WHAT THIS TASK INVOLVES: Note each line of the entries that includes "https". Then copy those lines.
━━━━━ SUPPLIED ENTRIES
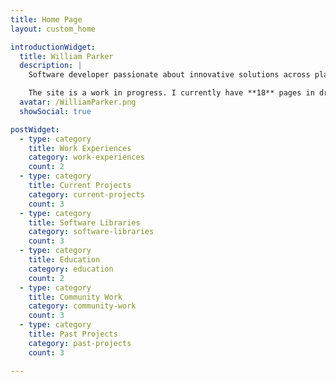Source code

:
 ```yaml
---
title: Home Page
layout: custom_home

introductionWidget:
  title: William Parker
  description: |
    Software developer passionate about innovative solutions across platforms and technologies.

    The site is a work in progress. I currently have **18** pages in draft and **1** complete.
  avatar: /WilliamParker.png
  showSocial: true

postWidget:
  - type: category
    title: Work Experiences
    category: work-experiences
    count: 2
  - type: category
    title: Current Projects
    category: current-projects
    count: 3
  - type: category
    title: Software Libraries
    category: software-libraries
    count: 3
  - type: category
    title: Education
    category: education
    count: 2
  - type: category
    title: Community Work
    category: community-work
    count: 3
  - type: category
    title: Past Projects
    category: past-projects
    count: 3

---
```

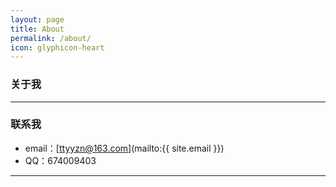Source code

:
 ```yaml
---
layout: page
title: About
permalink: /about/
icon: glyphicon-heart
---
```


### 关于我

> 

---

### 联系我

* email：[ttyyzn@163.com](mailto:{{ site.email }})
* QQ：674009403

---

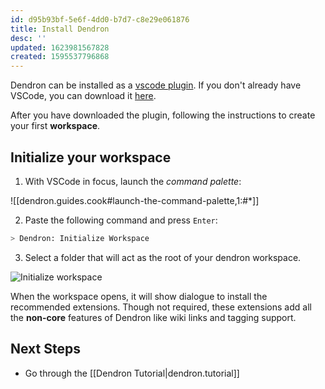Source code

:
 ```yaml
---
id: d95b93bf-5e6f-4dd0-b7d7-c8e29e061876
title: Install Dendron
desc: ''
updated: 1623981567828
created: 1595537796868
---
```


Dendron can be installed as a [vscode plugin](https://marketplace.visualstudio.com/items?itemName=dendron.dendron). If you don't already have VSCode, you can download it [here](https://code.visualstudio.com/).

After you have downloaded the plugin, following the instructions to create your first **workspace**.

## Initialize your workspace

1. With VSCode in focus, launch the _command palette_:

![[dendron.guides.cook#launch-the-command-palette,1:#*]]

2. Paste the following command and press `Enter`:

```bash
> Dendron: Initialize Workspace
```

3. Select a folder that will act as the root of your dendron workspace.

![Initialize workspace](https://foundation-prod-assetspublic53c57cce-8cpvgjldwysl.s3-us-west-2.amazonaws.com/assets/dendron-init.gif)

When the workspace opens, it will show dialogue to install the recommended extensions. Though not required, these extensions add all the **non-core** features of Dendron like wiki links and tagging support.


## Next Steps
- Go through the [[Dendron Tutorial|dendron.tutorial]]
━━━━━━━━━━
SOLVED PROBLEM:
Dendron can be installed as a [vscode plugin](https://marketplace.visualstudio.com/items?itemName=dendron.dendron). If you don't already have VSCode, you can download it [here](https://code.visualstudio.com/).
![Initialize workspace](https://foundation-prod-assetspublic53c57cce-8cpvgjldwysl.s3-us-west-2.amazonaws.com/assets/dendron-init.gif)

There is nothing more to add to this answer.